9N235/9N210 Submunition Object Detector
- Building a 9N235/210 submunition object detector with photography, photogrammetry, 3D-rendering, 3D-printing, and convolutional neural networks
- Posted: Mar 1, 2023 . Modified: Mar 26, 2023
This page outlines the development process of building an object detector for the 9N235/210 submunition using photography, photogrammetry, 3D modeling, 3D printing, and convolutional neural networks. For code and models visit github.com/vframeio/vframe. The model is free to use for commercial purposes if the LICENSE and CREDIT information is included (MIT).

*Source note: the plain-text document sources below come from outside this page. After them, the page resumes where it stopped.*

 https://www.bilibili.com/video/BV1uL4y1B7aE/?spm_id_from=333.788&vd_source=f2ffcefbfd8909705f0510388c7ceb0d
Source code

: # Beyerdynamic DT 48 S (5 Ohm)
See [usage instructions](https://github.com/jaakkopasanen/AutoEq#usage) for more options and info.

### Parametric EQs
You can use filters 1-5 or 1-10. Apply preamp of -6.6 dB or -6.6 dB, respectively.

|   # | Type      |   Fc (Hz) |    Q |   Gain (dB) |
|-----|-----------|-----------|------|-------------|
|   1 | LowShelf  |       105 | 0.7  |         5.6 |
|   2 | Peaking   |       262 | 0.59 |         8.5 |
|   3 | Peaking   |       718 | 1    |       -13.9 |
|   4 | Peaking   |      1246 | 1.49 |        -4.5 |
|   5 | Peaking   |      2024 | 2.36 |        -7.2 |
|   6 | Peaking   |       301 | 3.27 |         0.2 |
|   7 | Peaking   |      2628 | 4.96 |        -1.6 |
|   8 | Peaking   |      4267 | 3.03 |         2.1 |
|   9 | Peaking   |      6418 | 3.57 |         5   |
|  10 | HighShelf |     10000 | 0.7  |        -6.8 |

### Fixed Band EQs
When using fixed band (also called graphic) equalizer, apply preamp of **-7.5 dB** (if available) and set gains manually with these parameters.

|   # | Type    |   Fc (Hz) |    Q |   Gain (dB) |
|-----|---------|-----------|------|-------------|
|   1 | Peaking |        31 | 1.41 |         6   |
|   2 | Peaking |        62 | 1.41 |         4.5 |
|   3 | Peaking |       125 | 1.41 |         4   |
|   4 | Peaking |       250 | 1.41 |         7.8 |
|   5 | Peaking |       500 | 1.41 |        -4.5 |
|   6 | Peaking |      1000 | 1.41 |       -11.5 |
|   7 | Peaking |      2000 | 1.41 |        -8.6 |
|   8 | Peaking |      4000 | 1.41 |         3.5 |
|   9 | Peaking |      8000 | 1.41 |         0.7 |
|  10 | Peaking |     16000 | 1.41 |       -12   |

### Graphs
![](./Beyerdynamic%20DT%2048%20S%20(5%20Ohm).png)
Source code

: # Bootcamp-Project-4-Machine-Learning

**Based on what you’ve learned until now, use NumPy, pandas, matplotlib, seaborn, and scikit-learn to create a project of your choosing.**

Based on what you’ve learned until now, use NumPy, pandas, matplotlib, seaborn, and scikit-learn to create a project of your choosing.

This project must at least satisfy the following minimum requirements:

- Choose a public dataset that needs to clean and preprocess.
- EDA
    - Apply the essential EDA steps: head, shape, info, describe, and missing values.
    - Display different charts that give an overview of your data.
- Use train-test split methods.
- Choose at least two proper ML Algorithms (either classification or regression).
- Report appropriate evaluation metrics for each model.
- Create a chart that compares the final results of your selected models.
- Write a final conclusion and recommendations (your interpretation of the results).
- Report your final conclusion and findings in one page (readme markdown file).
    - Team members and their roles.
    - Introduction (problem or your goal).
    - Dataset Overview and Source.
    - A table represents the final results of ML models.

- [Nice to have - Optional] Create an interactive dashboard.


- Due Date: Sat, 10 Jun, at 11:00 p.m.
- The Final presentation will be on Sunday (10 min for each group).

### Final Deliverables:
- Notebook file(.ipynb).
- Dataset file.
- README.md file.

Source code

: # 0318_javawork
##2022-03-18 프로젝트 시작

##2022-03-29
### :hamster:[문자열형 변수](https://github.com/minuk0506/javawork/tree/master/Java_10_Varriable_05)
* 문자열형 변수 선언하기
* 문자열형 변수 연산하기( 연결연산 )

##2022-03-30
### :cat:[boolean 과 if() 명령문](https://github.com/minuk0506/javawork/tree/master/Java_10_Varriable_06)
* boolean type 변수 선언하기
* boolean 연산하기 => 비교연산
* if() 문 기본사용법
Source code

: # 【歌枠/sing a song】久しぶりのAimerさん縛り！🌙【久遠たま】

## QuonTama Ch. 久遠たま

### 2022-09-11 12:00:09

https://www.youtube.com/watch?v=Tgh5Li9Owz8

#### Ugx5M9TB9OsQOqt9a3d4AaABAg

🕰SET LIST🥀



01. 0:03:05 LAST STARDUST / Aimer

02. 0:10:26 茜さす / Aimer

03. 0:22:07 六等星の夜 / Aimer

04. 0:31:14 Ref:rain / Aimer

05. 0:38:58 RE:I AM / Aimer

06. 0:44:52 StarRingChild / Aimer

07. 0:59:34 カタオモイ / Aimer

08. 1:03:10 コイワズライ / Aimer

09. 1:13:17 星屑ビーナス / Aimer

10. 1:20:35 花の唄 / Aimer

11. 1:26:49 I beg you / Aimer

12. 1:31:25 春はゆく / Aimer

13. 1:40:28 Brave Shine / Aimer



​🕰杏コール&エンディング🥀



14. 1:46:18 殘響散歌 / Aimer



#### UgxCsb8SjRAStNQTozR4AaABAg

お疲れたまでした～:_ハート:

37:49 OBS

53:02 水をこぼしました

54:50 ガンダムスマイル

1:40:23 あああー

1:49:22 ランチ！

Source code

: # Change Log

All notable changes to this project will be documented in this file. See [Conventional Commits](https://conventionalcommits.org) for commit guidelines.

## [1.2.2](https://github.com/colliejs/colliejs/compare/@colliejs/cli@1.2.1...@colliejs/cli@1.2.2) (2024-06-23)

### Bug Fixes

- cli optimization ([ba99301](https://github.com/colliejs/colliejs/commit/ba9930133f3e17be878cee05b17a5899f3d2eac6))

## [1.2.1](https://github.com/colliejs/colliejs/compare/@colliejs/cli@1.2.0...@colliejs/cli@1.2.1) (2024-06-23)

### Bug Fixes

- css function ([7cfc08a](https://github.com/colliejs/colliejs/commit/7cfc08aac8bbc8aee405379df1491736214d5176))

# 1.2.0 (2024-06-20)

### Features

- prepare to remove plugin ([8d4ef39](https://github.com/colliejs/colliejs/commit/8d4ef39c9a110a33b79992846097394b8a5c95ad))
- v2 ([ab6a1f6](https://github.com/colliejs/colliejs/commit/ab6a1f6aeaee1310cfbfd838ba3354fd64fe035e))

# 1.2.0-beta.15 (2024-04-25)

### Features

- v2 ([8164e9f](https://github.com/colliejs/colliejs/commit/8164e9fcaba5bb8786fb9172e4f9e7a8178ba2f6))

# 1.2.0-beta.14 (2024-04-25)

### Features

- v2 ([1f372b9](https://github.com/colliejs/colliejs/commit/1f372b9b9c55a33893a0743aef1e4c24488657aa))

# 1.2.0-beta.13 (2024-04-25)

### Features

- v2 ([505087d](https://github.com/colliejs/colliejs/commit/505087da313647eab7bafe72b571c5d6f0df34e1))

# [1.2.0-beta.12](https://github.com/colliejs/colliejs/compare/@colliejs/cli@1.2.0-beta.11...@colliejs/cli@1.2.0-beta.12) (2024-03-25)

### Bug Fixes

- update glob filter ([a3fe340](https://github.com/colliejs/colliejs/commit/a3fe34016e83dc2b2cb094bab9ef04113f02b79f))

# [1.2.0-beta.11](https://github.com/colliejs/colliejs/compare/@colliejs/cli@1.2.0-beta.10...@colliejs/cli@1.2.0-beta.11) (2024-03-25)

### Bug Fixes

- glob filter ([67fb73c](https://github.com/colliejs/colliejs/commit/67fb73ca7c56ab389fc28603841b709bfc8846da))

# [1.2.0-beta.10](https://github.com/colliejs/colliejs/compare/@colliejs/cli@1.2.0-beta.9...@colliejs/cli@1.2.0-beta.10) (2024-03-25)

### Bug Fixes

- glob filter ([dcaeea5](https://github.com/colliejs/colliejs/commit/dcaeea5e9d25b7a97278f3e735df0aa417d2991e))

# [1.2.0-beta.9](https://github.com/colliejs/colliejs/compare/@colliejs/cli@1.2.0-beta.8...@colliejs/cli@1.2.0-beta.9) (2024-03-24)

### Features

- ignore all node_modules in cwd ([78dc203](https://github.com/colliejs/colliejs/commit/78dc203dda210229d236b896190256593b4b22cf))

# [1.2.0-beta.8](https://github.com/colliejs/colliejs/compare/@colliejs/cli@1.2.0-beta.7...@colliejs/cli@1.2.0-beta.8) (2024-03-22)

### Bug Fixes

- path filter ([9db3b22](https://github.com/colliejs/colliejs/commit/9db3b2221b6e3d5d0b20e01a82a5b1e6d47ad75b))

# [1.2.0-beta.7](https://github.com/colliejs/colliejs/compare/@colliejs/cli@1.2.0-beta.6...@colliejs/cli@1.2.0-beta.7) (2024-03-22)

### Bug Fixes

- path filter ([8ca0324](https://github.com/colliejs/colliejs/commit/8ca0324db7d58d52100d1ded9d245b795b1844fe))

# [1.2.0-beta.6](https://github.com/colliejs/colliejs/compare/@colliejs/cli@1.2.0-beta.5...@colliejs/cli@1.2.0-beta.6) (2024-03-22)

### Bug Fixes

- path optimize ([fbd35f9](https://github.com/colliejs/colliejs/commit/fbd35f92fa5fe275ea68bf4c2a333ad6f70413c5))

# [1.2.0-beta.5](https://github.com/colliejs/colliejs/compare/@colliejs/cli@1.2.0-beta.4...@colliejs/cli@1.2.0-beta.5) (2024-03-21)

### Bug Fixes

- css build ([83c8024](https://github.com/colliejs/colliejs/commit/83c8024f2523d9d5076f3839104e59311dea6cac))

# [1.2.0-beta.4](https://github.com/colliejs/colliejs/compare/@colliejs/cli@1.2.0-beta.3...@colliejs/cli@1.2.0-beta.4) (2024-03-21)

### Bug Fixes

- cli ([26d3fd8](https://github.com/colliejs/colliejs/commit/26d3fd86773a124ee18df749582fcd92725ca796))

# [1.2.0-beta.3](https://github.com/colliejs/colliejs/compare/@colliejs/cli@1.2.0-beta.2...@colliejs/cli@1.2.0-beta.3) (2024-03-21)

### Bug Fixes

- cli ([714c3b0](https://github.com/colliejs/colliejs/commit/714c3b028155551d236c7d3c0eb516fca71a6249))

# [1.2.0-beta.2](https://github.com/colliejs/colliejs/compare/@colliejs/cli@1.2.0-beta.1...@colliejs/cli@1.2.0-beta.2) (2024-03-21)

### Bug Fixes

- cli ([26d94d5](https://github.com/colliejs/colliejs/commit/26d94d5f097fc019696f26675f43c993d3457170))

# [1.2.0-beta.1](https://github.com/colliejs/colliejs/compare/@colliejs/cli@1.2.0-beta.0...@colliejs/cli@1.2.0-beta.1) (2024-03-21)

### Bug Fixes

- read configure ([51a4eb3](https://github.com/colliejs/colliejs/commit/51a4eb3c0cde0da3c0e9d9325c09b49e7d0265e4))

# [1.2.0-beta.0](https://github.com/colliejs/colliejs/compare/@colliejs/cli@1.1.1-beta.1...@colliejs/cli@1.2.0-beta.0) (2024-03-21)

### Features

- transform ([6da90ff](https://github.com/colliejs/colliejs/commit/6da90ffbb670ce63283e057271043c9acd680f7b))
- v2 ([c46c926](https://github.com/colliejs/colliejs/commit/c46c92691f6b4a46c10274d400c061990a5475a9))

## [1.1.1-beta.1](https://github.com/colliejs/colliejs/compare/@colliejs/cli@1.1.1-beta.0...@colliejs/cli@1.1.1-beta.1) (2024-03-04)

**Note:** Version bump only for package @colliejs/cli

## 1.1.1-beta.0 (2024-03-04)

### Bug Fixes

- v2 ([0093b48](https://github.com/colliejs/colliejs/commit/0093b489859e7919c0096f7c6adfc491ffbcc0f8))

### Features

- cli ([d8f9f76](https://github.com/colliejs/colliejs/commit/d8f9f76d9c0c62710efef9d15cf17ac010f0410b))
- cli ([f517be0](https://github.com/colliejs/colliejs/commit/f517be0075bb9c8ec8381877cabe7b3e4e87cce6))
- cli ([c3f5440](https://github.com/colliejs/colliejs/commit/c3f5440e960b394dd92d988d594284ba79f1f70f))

- February 2023: Improved detection models (version 1c) released
- October 2022: VFRAME partner Tech 4 Tracing dispatches policy brief (PDF) on using new technology for illicit arms control following our joint presentation at United Nations in summer 2022
Disclaimer: Never approach or handle any munition without explosive ordnance training or supervision from EOD personnel.
This page is still under development and comprises the preliminary version of a research report to be submitted in the next few months.
In spring of 2022 the VFRAME team partnered with Tech 4 Tracing on-site at an explosive ordinance training center in Europe with the goal of capturing photogrammetry scans of free-from-explosive (FFE) submunitions, including the 9N210 submunition (pictured above). Several hundred high-resolution photos were used to reconstruct a millimeter-accurate 3D model of the submunition’s geometry. With the high-fidelity 3D model as a reference, thousands of procedurally randomized photorealistic synthetic training images were generated, annotated, then used to train a convolutional neural network object detection algorithm.
The current 9N235/9N210 object detector model yields a 0.98 F1 score on a custom benchmark dataset with challenging examples including partially occluded, partially exploded, damaged, dirt-covered munitions in various weather conditions from various camera angles and lenses. The new model (version 1C) was released on February 1, 2023, is available for download with a MIT license at github.com/vframeio/vframe, and improves the overall performance of the previous model (version 1B) released in July last year.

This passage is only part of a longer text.